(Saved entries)
▬▬▬▬▬▬

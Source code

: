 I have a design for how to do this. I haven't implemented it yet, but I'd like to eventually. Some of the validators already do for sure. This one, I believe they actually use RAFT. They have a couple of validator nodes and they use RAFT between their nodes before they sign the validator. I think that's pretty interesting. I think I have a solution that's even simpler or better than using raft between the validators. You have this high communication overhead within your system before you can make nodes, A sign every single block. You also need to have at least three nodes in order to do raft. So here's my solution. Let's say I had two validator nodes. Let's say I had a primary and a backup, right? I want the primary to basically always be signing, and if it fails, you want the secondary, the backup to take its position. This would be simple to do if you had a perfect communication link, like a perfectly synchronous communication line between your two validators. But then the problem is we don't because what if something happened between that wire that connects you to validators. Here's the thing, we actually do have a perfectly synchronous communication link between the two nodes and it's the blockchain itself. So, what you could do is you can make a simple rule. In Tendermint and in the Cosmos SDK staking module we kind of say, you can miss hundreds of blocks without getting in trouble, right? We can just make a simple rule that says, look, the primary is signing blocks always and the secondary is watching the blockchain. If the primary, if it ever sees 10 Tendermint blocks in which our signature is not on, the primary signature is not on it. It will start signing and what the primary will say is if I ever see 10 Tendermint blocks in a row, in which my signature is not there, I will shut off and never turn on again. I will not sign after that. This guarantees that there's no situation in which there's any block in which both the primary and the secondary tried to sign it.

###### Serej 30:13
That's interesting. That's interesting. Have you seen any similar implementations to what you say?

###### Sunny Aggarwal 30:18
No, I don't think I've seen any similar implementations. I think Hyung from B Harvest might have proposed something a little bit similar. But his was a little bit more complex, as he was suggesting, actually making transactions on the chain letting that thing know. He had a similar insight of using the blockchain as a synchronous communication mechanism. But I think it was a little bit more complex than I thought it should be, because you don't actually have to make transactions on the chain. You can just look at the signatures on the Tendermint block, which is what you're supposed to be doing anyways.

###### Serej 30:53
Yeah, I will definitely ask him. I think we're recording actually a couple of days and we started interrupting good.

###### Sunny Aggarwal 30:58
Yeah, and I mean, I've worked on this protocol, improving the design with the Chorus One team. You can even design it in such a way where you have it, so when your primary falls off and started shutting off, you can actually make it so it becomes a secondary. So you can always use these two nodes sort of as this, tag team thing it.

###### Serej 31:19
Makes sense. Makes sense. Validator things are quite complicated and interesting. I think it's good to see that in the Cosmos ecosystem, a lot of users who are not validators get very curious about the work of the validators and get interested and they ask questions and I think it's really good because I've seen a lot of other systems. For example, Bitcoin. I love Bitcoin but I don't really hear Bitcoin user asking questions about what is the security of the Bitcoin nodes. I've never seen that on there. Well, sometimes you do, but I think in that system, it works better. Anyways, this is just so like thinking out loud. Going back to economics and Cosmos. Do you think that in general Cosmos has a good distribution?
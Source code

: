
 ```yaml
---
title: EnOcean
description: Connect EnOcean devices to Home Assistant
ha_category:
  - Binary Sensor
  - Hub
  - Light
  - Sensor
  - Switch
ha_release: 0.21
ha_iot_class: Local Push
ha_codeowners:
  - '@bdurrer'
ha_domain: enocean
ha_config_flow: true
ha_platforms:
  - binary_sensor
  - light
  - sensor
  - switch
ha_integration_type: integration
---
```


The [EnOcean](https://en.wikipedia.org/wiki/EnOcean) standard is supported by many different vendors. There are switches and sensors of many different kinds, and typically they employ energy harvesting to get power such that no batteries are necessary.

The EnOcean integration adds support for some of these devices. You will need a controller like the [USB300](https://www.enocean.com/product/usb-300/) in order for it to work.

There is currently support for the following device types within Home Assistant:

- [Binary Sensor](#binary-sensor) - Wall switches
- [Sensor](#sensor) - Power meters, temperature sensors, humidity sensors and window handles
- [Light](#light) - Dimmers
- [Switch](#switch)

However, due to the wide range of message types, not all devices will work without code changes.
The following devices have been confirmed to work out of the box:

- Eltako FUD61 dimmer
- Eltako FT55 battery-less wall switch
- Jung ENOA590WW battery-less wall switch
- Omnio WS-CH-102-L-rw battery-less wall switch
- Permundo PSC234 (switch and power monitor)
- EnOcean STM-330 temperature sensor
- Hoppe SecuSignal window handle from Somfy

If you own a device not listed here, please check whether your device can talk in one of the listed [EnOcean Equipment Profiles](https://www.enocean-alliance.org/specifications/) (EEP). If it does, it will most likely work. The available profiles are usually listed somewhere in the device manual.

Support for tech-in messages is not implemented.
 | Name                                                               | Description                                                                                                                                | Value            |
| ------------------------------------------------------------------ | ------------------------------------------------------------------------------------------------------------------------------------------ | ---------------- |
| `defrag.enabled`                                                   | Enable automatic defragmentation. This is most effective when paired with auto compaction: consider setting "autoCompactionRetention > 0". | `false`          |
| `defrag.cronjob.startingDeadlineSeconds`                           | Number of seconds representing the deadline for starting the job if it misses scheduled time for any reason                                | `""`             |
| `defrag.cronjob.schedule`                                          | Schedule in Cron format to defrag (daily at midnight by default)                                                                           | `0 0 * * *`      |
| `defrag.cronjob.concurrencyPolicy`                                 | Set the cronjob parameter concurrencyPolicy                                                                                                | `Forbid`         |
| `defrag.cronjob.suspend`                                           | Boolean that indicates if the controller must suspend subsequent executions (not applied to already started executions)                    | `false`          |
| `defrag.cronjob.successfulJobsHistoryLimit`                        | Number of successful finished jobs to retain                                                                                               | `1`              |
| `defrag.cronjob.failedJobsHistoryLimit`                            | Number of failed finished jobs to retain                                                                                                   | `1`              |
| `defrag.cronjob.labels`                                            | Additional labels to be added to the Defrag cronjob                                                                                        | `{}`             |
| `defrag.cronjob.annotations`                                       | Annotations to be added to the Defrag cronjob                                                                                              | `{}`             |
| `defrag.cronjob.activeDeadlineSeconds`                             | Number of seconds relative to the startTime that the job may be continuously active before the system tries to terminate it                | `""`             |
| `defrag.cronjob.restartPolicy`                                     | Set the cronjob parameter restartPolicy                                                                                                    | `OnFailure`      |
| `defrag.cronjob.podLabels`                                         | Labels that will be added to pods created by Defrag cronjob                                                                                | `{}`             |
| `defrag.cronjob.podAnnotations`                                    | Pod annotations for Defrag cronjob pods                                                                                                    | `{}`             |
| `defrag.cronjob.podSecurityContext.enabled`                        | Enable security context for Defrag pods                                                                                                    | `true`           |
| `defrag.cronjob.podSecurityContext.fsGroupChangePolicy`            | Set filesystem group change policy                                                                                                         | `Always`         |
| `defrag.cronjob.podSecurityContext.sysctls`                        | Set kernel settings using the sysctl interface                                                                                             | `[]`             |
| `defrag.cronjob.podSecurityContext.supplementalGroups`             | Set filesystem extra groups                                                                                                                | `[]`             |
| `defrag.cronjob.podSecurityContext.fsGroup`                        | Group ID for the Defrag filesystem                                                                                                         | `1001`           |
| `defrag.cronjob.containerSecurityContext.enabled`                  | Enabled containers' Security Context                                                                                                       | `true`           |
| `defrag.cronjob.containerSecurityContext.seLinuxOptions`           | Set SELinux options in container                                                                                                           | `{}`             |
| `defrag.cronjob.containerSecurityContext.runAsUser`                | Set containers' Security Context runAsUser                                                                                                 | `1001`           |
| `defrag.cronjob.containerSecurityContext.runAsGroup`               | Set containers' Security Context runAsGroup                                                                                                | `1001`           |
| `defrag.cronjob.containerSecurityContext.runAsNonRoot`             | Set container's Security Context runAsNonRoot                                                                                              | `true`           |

▬▬▬▬▬▬

§ **Exercise objective**
Would you copy every line of the entries in which "window" appears?

§ **Answer box**
- [Sensor](#sensor) - Power meters, temperature sensors, humidity sensors and window handles
- Hoppe SecuSignal window handle from Somfy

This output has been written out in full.